DESCRIPTION OF THE TASK:
Below are the records; give again exactly the line with "from the joint", the line with "discrepancy between the", and each line that lies between them, and nothing besides.

(Document images with source code)
= = = = =

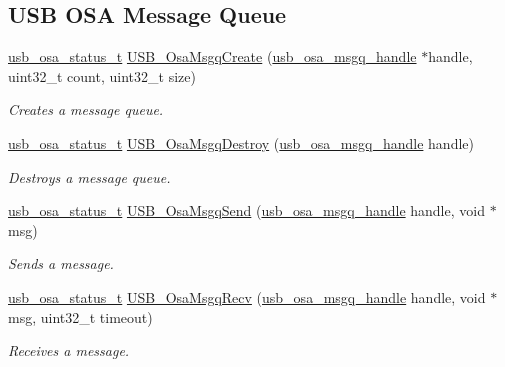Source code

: \subsection*{U\-S\-B O\-S\-A Message Queue}
\begin{DoxyCompactItemize}
\item 
\hyperlink{group__usb__os__abstraction_ga8de2fb7579de0a6621bbc1776519b0a9}{usb\-\_\-osa\-\_\-status\-\_\-t} \hyperlink{group__usb__os__abstraction_gacc28243bdfb636e21508879789ab5a0c}{U\-S\-B\-\_\-\-Osa\-Msgq\-Create} (\hyperlink{group__usb__os__abstraction_gab3a9f26ba50f3abea7fcbac07500cbb8}{usb\-\_\-osa\-\_\-msgq\-\_\-handle} $\ast$handle, uint32\-\_\-t count, uint32\-\_\-t size)
\begin{DoxyCompactList}\small\item\em Creates a message queue. \end{DoxyCompactList}\item 
\hyperlink{group__usb__os__abstraction_ga8de2fb7579de0a6621bbc1776519b0a9}{usb\-\_\-osa\-\_\-status\-\_\-t} \hyperlink{group__usb__os__abstraction_gafc20008f4680ff9f0720574841b34e42}{U\-S\-B\-\_\-\-Osa\-Msgq\-Destroy} (\hyperlink{group__usb__os__abstraction_gab3a9f26ba50f3abea7fcbac07500cbb8}{usb\-\_\-osa\-\_\-msgq\-\_\-handle} handle)
\begin{DoxyCompactList}\small\item\em Destroys a message queue. \end{DoxyCompactList}\item 
\hyperlink{group__usb__os__abstraction_ga8de2fb7579de0a6621bbc1776519b0a9}{usb\-\_\-osa\-\_\-status\-\_\-t} \hyperlink{group__usb__os__abstraction_ga6ba61c6cf5e772dbce90c5626dbd0db0}{U\-S\-B\-\_\-\-Osa\-Msgq\-Send} (\hyperlink{group__usb__os__abstraction_gab3a9f26ba50f3abea7fcbac07500cbb8}{usb\-\_\-osa\-\_\-msgq\-\_\-handle} handle, void $\ast$msg)
\begin{DoxyCompactList}\small\item\em Sends a message. \end{DoxyCompactList}\item 
\hyperlink{group__usb__os__abstraction_ga8de2fb7579de0a6621bbc1776519b0a9}{usb\-\_\-osa\-\_\-status\-\_\-t} \hyperlink{group__usb__os__abstraction_gaf2effe68aa0486c0823e253f78836d17}{U\-S\-B\-\_\-\-Osa\-Msgq\-Recv} (\hyperlink{group__usb__os__abstraction_gab3a9f26ba50f3abea7fcbac07500cbb8}{usb\-\_\-osa\-\_\-msgq\-\_\-handle} handle, void $\ast$msg, uint32\-\_\-t timeout)
\begin{DoxyCompactList}\small\item\em Receives a message. \end{DoxyCompactList}\item 

\end{DoxyCompactItemize}
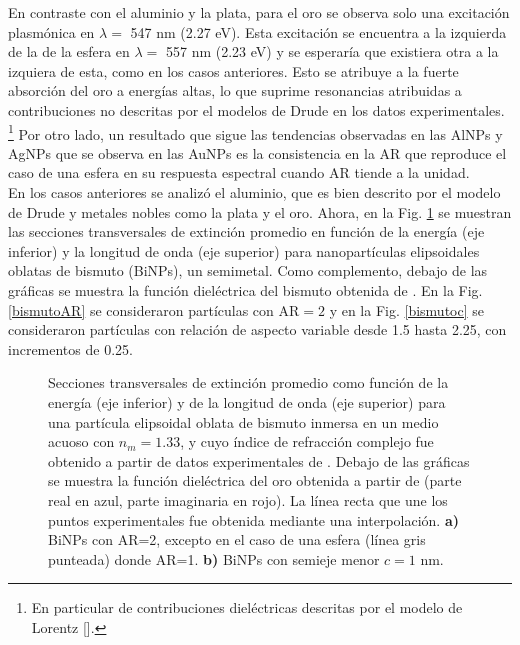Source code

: En contraste con el aluminio y la plata, para el oro se observa solo una excitación plasmónica en $\lambda=$ 547 nm (2.27 eV). Esta excitación se encuentra a la izquierda de la de la esfera en $\lambda=$ 557 nm (2.23 eV) y se esperaría que existiera otra a la izquiera de esta, como en los casos anteriores. Esto se atribuye a la fuerte absorción del oro a energías altas, lo que suprime resonancias atribuidas a contribuciones no descritas por el modelos de Drude en los datos experimentales. \footnote{En particular de contribuciones dieléctricas descritas por el modelo de Lorentz [\cite{Plasmonics}].} Por otro lado, un resultado que sigue las tendencias observadas en las AlNPs y AgNPs que se observa en las AuNPs es la consistencia en la AR que reproduce el caso de una esfera en su respuesta espectral cuando AR tiende a la unidad. \\

En los casos anteriores se analizó el aluminio, que es bien descrito por el modelo de Drude y metales nobles como la plata y el oro. Ahora, en la Fig. \ref{bismuto} se muestran las secciones transversales de extinción promedio en función de la energía (eje inferior) y la longitud de onda (eje superior) para nanopartículas elipsoidales oblatas de bismuto (BiNPs), un semimetal. Como complemento, debajo de las gráficas se muestra la función dieléctrica del bismuto obtenida de \cite{Bismuto}. En la Fig. \ref{bismutoAR} se consideraron partículas con  AR$=2$  y en la Fig. \ref{bismutoc} se consideraron partículas con relación de aspecto variable desde 1.5 hasta 2.25, con incrementos de 0.25. 

\begin{figure}[H]
	\quad%
	\caption{Secciones transversales de extinción promedio  como función de la energía (eje inferior) y de la longitud de onda (eje superior) para una partícula elipsoidal oblata de bismuto inmersa en un medio acuoso con $n_m=1.33$, y cuyo índice de refracción complejo fue obtenido a partir de datos experimentales de \cite{Bismuto}. Debajo de las gráficas se muestra la función dieléctrica del oro obtenida a partir de \cite{Plata} (parte real en azul, parte imaginaria en rojo). La línea recta que une los puntos experimentales fue obtenida mediante una interpolación. \textbf{a)} BiNPs con AR=2, excepto en el caso de una esfera (línea gris punteada) donde AR=1. \textbf{b)} BiNPs con semieje menor $c=1$ nm.}\label{bismuto}
\end{figure}

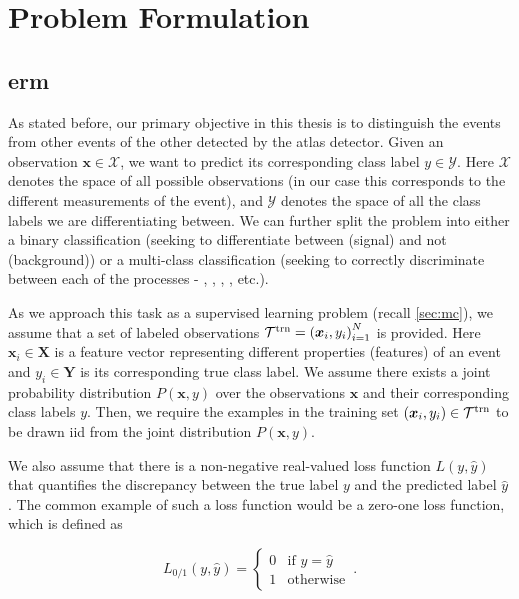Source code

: \section{Problem Formulation}
\label{sec:formulation}


\subsection[Empirical Risk Minimization]{\gls{erm}}

As stated before, our primary objective in this thesis is to distinguish the \tth events from other events of the other
detected by the \gls{atlas} detector. Given an observation $\bm{x} \in \mathcal{X}$, we want to predict its
corresponding class label $y \in \mathcal{Y}$. Here $\mathcal{X}$ denotes the space of all possible observations (in
our case this corresponds to the different measurements of the event), and $\mathcal{Y}$ denotes the space of all
the class labels we are differentiating between. We can further split the problem into either a binary classification
(seeking to differentiate between \tth (signal) and not \tth (background)) or a multi-class classification (seeking to
correctly discriminate between each of the processes - \tth, \ttw, \ttz, \ttbar, etc.).

As we approach this task as a supervised learning problem (recall \autoref{sec:mc}), we assume that a set of labeled
observations ${\mathcal{T}^\text{trn}} = {(\bm{x}_i, y_i)}_{i=1}^N$ is provided.  Here $\bm{x}_i \in \mathbf{X}$ is a feature vector
representing different properties (features) of an event and $y_i \in \mathbf{Y}$ is its corresponding true class label.
We assume there exists a joint probability distribution $P(\bm{x}, y)$ over the observations $\bm{x}$ and their
corresponding class labels $y$. Then, we require the examples in the training set $(\bm{x}_i, y_i) \in {\mathcal{T}^\text{trn}}$ to be
drawn \gls{iid} from the joint distribution $P(\bm{x}, y)$.


We also assume that there is a non-negative real-valued loss function $L(y, \hat{y})$ that quantifies the
discrepancy between the true label $y$ and the predicted label $\hat{y}$. The common example of such a loss function
would be a zero-one loss function, which is defined as

\begin{equation}
    L_{0/1}(y, \hat{y}) = \begin{cases}
        0 & \text{if } y = \hat{y} \\
        1 & \text{otherwise}
    \end{cases}\,.
\end{equation}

= = = = =

OUTPUT BELOW:
drawn \gls{iid} from the joint distribution $P(\bm{x}, y)$.


We also assume that there is a non-negative real-valued loss function $L(y, \hat{y})$ that quantifies the
discrepancy between the true label $y$ and the predicted label $\hat{y}$. The common example of such a loss function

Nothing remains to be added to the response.